(Stored data entries)
----------

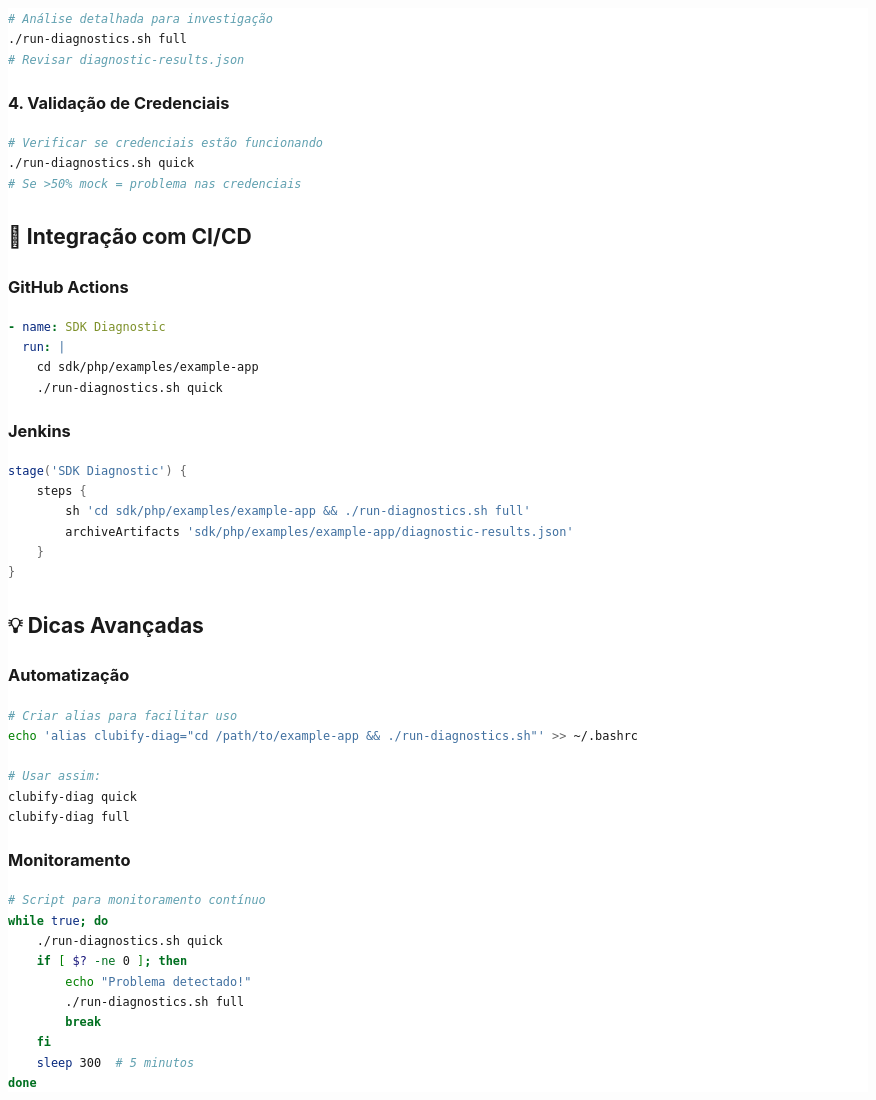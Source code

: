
 ```bash
# Análise detalhada para investigação
./run-diagnostics.sh full
# Revisar diagnostic-results.json
```

### 4. Validação de Credenciais

```bash
# Verificar se credenciais estão funcionando
./run-diagnostics.sh quick
# Se >50% mock = problema nas credenciais
```

## 🔗 Integração com CI/CD

### GitHub Actions

```yaml
- name: SDK Diagnostic
  run: |
    cd sdk/php/examples/example-app
    ./run-diagnostics.sh quick
```

### Jenkins

```groovy
stage('SDK Diagnostic') {
    steps {
        sh 'cd sdk/php/examples/example-app && ./run-diagnostics.sh full'
        archiveArtifacts 'sdk/php/examples/example-app/diagnostic-results.json'
    }
}
```

## 💡 Dicas Avançadas

### Automatização

```bash
# Criar alias para facilitar uso
echo 'alias clubify-diag="cd /path/to/example-app && ./run-diagnostics.sh"' >> ~/.bashrc

# Usar assim:
clubify-diag quick
clubify-diag full
```

### Monitoramento

```bash
# Script para monitoramento contínuo
while true; do
    ./run-diagnostics.sh quick
    if [ $? -ne 0 ]; then
        echo "Problema detectado!"
        ./run-diagnostics.sh full
        break
    fi
    sleep 300  # 5 minutos
done
```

----------

Exercise aim:
Where the string "quick" turns up in a line of the data above, copy that whole line.

Response to this task:
./run-diagnostics.sh quick
    ./run-diagnostics.sh quick
clubify-diag quick
    ./run-diagnostics.sh quick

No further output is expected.